**Entries shown**
::::::::

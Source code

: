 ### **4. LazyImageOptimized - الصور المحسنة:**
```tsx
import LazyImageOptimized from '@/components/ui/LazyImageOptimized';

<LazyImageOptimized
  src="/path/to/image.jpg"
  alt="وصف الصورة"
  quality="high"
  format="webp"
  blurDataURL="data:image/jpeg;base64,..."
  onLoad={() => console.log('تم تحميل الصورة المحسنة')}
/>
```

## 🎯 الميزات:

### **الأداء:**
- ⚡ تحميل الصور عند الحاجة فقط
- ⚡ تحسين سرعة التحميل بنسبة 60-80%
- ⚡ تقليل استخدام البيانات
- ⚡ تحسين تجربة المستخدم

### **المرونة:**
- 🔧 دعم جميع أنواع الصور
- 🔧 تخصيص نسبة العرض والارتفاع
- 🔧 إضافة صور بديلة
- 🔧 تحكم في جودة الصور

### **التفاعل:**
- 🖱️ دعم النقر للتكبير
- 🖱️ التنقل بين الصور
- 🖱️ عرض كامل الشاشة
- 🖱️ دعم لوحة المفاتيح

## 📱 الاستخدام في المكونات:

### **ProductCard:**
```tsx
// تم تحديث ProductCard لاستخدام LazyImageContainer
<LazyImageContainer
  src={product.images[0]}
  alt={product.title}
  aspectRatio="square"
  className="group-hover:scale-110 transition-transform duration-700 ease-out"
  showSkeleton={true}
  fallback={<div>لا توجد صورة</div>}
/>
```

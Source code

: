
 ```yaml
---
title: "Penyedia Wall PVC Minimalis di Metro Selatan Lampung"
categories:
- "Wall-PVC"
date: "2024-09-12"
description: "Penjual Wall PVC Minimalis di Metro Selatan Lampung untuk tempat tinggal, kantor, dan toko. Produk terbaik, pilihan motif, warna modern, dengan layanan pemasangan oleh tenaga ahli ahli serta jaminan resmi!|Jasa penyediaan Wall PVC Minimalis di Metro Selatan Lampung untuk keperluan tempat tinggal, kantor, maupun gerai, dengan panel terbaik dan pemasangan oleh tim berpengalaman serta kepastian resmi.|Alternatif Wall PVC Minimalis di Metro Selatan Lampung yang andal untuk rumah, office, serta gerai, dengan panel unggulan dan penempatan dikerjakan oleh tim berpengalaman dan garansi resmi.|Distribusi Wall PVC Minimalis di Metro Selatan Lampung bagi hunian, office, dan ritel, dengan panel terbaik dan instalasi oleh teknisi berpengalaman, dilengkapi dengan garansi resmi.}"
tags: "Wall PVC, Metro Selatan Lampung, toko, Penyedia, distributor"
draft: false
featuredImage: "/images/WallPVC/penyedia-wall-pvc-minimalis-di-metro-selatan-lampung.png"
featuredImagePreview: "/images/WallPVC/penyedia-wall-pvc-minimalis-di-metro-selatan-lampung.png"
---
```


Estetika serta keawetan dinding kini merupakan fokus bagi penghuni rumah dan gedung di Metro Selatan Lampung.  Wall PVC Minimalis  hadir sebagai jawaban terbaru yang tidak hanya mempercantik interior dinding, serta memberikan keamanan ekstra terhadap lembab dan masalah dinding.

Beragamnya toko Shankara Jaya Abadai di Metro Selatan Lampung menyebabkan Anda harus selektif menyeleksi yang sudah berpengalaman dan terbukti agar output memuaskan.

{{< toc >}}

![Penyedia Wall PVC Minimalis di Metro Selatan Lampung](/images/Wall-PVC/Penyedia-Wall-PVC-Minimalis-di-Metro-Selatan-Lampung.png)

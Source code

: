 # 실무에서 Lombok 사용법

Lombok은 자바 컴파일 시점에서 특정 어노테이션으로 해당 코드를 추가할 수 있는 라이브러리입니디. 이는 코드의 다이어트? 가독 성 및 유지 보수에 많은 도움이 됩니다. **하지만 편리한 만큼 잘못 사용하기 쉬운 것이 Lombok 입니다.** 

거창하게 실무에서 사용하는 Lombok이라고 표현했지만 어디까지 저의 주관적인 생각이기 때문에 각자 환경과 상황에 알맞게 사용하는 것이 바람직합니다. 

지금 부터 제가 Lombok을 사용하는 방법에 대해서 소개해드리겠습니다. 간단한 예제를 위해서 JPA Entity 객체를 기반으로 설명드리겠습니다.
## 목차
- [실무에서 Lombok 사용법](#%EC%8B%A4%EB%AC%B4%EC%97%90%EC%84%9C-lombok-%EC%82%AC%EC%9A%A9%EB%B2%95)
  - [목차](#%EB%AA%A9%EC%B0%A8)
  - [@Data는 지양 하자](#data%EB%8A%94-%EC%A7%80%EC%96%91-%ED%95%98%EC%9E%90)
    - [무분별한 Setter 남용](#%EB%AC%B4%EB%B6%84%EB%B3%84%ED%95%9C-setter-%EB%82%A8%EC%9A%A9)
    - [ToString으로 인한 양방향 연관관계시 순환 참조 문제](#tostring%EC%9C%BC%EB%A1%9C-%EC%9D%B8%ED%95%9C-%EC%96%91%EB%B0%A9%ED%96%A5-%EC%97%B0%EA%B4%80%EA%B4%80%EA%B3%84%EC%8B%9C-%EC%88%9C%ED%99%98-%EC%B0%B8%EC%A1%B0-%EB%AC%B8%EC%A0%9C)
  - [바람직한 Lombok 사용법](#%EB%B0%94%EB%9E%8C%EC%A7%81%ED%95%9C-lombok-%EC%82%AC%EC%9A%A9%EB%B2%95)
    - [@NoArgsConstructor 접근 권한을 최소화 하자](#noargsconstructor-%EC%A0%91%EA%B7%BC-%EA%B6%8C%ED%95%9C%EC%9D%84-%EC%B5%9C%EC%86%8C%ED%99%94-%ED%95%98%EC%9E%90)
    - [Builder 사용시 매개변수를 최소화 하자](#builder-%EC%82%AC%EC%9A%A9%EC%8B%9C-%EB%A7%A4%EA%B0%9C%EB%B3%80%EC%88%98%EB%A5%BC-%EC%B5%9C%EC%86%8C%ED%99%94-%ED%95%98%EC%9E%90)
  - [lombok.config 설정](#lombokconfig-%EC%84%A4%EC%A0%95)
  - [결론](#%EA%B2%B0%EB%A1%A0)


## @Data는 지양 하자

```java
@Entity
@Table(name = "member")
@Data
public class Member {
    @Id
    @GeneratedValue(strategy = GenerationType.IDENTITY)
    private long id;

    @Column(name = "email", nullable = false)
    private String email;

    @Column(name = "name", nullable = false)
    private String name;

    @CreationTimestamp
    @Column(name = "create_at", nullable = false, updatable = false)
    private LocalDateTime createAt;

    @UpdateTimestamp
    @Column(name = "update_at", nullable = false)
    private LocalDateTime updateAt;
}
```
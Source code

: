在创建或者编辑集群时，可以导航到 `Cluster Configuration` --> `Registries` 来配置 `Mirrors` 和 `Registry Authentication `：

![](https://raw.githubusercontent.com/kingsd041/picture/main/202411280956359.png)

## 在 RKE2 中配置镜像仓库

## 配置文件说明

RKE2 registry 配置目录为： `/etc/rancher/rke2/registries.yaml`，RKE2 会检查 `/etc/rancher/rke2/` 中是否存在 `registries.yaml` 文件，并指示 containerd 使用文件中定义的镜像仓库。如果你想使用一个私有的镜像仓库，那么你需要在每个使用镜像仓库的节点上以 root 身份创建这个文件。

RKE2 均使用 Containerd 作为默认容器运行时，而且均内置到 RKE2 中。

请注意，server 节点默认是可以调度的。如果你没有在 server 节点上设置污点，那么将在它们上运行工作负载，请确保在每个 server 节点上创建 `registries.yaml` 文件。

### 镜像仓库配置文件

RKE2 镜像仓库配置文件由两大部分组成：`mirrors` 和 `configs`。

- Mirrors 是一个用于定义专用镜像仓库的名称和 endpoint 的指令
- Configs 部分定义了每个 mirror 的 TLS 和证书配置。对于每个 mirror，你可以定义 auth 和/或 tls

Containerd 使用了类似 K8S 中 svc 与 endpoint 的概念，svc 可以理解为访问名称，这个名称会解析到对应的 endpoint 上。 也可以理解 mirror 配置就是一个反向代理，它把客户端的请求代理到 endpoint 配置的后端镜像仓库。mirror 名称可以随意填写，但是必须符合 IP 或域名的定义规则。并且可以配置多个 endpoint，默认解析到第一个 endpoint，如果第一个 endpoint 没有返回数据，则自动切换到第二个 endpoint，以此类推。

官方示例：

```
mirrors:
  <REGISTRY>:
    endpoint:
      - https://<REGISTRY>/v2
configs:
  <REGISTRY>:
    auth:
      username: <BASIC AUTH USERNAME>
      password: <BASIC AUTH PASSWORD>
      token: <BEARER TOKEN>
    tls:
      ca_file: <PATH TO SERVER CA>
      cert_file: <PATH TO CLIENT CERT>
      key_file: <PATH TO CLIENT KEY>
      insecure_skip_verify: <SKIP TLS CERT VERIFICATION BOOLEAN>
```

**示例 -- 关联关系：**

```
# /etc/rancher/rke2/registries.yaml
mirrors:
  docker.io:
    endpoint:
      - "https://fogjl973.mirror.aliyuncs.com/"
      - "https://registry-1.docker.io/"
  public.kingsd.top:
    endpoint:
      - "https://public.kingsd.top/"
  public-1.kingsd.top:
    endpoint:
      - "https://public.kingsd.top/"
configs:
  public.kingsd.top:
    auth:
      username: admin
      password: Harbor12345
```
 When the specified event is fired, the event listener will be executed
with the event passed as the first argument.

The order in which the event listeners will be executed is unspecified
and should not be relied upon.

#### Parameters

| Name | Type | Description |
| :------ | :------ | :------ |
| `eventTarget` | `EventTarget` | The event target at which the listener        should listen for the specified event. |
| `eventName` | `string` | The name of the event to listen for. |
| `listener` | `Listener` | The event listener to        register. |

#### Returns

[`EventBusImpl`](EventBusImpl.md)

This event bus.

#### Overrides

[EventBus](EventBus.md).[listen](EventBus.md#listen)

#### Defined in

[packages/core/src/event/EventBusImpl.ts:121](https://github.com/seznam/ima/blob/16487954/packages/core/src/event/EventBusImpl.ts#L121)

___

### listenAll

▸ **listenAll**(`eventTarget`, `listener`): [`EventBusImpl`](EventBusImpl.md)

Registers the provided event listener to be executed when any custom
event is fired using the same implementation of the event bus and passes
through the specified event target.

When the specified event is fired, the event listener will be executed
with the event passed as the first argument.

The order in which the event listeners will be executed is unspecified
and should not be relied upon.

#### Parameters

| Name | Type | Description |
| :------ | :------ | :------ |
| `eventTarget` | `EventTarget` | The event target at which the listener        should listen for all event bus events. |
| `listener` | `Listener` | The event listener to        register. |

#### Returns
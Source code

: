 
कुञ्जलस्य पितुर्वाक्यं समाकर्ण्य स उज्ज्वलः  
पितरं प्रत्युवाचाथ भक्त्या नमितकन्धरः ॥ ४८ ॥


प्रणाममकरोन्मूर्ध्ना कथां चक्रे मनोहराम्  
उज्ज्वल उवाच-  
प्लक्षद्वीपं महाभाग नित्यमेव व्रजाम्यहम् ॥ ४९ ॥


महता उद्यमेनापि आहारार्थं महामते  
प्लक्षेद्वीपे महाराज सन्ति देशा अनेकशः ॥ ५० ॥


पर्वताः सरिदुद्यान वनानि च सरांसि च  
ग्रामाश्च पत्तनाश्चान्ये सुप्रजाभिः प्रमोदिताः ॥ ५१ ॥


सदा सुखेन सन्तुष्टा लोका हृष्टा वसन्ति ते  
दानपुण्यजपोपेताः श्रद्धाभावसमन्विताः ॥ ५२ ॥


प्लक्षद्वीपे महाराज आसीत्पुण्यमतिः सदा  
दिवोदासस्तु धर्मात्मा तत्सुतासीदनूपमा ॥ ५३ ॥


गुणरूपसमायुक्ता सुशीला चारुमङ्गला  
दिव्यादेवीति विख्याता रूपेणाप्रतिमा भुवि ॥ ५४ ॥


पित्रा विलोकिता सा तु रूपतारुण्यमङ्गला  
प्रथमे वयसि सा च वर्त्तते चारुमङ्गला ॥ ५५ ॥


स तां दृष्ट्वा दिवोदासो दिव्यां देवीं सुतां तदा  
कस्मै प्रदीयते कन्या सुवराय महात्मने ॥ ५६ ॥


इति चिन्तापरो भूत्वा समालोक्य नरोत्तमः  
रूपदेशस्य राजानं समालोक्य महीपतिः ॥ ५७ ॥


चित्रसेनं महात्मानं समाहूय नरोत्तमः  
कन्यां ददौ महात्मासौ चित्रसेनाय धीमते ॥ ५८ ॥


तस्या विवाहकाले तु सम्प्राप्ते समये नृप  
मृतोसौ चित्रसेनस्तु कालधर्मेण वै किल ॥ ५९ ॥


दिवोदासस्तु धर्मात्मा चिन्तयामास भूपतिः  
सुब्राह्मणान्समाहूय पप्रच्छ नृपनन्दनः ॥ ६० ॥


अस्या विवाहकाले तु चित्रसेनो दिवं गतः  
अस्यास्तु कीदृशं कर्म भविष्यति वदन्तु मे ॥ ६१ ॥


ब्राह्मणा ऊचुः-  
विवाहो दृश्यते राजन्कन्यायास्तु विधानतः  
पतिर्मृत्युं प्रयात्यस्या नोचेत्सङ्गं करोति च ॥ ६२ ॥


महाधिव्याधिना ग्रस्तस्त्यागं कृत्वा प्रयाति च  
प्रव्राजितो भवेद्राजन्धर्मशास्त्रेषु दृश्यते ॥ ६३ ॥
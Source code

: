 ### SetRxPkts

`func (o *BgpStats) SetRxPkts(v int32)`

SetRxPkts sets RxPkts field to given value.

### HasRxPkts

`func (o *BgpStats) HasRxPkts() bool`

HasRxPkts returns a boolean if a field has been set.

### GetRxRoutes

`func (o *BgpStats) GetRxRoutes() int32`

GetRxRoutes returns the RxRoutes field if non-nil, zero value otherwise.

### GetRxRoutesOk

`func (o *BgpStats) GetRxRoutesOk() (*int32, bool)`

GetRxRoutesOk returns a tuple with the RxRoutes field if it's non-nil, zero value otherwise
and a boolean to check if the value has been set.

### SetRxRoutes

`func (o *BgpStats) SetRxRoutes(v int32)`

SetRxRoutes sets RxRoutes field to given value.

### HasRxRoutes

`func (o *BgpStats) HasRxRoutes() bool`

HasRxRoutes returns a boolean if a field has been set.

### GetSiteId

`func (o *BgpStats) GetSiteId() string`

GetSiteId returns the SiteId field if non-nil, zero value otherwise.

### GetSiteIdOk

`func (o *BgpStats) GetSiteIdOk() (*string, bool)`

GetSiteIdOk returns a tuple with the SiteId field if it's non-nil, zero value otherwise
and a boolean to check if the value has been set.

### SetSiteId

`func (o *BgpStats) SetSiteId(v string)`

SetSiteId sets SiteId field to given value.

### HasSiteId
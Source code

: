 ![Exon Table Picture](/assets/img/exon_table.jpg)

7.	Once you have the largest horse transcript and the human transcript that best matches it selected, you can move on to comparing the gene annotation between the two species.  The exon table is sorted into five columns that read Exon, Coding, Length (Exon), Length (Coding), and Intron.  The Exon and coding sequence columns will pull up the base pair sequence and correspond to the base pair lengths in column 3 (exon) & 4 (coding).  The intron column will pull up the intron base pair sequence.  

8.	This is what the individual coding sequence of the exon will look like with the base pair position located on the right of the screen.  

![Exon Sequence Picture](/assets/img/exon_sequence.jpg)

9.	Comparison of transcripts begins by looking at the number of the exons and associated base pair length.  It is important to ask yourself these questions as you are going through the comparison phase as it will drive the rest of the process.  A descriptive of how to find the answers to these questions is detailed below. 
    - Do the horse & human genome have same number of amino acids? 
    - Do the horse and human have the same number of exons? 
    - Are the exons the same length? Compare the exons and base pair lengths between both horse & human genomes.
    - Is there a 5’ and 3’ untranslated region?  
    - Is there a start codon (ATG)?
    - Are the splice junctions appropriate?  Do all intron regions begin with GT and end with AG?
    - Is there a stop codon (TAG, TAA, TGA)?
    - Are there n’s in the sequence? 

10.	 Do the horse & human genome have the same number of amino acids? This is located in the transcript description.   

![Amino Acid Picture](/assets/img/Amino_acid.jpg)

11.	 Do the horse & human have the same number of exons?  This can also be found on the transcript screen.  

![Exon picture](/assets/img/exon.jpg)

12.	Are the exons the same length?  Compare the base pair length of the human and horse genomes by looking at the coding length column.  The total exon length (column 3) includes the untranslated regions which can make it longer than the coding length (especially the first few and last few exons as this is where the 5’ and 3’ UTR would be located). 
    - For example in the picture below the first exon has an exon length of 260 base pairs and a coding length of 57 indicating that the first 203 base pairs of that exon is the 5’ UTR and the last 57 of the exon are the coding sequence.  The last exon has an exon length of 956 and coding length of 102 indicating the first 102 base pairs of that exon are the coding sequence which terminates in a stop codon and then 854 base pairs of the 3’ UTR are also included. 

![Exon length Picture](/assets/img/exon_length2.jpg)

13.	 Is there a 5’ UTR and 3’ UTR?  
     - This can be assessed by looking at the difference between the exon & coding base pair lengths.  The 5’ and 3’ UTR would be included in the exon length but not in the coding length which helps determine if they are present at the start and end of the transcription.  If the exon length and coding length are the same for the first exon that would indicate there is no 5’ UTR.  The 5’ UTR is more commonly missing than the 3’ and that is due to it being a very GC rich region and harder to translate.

::::::::

**Brief**
From the data above, gather every line that includes the word "사용하는".

**Problem solution**
거창하게 실무에서 사용하는 Lombok이라고 표현했지만 어디까지 저의 주관적인 생각이기 때문에 각자 환경과 상황에 알맞게 사용하는 것이 바람직합니다. 
지금 부터 제가 Lombok을 사용하는 방법에 대해서 소개해드리겠습니다. 간단한 예제를 위해서 JPA Entity 객체를 기반으로 설명드리겠습니다.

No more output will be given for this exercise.